Here is we have a person here that can't face the fact that he was wrong. Hopefully you are not around myself or my loved ones....maybe someone should buy you a holster so you can wear that EZ io gun all day long...people like you are the reason why procedures like RSI are not available to educated paramedics...

Posted

And you have STILL not provided any evidence to back up your statements. You are now engaging in deflection and misdirection. This isn't about Dwayne and his actions at this point. This is about you and your inability to substantiate your claims.

Cite the evidence to back your claims or we'll pretty much have to dismiss any comments you've made thus far.

Posted

If you people can't find a procedure that has been going on since 2008, then you all need some help.. The problem

Here is we have a person here that can't face the fact that he was wrong. Hopefully you are not around myself or my loved ones....maybe someone should buy you a holster so you can wear that EZ io gun all day long...people like you are the reason why procedures like RSI are not available to educated paramedics...

Yeah, now you're showing your true colors. I was hoping that you weren't going to prove to be a troll. Shame on me.

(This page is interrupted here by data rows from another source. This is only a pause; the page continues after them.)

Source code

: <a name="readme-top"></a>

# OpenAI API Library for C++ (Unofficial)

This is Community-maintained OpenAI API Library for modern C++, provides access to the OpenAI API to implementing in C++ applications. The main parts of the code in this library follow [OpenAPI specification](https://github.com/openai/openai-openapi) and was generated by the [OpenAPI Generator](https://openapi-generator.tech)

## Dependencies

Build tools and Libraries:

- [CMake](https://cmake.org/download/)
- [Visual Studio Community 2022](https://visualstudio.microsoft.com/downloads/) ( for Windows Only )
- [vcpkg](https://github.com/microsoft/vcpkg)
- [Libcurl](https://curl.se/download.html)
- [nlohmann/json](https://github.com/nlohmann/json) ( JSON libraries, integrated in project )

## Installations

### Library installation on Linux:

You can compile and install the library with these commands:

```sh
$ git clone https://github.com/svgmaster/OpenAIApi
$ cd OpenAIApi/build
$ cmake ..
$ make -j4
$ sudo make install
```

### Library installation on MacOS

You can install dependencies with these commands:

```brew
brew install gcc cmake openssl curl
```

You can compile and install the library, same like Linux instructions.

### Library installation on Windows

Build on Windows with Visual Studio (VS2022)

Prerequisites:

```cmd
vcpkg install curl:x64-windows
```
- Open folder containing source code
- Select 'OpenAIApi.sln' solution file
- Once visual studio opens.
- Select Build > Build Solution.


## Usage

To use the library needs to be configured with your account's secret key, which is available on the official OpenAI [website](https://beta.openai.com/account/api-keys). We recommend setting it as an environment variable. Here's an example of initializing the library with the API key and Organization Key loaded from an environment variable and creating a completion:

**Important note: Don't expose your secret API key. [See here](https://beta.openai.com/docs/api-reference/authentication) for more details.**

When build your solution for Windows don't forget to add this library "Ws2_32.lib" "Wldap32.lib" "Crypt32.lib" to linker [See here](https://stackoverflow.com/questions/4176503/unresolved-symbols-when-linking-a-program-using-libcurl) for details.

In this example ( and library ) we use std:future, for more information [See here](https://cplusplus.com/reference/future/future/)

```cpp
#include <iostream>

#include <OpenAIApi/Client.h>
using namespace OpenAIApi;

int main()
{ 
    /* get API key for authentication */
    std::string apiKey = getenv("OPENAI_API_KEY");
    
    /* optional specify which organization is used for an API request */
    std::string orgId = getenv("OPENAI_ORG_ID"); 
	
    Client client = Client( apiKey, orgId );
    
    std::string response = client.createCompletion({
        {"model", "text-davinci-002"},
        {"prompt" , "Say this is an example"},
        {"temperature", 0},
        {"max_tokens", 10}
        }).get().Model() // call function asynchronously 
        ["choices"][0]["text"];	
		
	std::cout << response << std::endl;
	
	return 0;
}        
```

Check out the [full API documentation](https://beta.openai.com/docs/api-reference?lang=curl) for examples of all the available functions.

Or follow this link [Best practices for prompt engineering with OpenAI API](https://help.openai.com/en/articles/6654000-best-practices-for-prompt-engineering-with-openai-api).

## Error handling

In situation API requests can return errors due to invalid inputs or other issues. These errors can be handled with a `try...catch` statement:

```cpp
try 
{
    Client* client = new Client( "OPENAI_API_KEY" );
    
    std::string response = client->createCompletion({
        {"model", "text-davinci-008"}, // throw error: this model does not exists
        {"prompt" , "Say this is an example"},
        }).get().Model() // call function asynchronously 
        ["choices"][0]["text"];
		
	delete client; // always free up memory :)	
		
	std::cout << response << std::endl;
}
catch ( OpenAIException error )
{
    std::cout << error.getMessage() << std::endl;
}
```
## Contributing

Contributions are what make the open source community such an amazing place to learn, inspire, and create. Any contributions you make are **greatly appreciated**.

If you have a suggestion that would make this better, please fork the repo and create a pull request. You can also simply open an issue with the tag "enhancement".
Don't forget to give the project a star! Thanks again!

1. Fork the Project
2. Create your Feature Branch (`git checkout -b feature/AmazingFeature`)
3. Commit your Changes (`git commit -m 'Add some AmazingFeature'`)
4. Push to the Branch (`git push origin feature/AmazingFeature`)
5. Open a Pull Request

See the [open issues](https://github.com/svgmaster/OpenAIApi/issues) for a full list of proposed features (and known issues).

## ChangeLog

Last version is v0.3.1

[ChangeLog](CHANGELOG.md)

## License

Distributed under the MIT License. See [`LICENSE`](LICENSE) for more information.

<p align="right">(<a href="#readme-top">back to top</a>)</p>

You haven't made a sound argument that I was wrong, though you have been shown to be so on nearly every acct. No one besides you has posited that I was terribly wrong, though perhaps some others would have made different, likely better decisions. You need to produce to be taken seriously here my friend. At this time you're simply the kid at the back of the room making fart sounds hoping someone will think he's cool.

Just because you believe that starting an I/O is a big deal doesn't make it a big deal Hot Shot. A gazillion are started and removed every day. I can't wait for your argument against EJs. And for the record? Each place that I've worked with the exception of my current location has had RSI. Perhaps there's a reason that YOU don't have access to it.

You were caught talking out of your ass and now you're going to cry instead of step up to the plate. This is the exact reason you will likely always be a protocol money instead of a thinking clinical provider. I hope for better for you. But as long as you pout instead of debate, as long as you cry each time someone doesn't cave into one of your arguments, you will never grow.

Stop telling stories to those that think your brilliant brother. Step away from the basics and start debating with the medics that have been somewhere and done something...come back and play. It would be good for you. And I have a feeling when you're not bent that you have a lot to offer.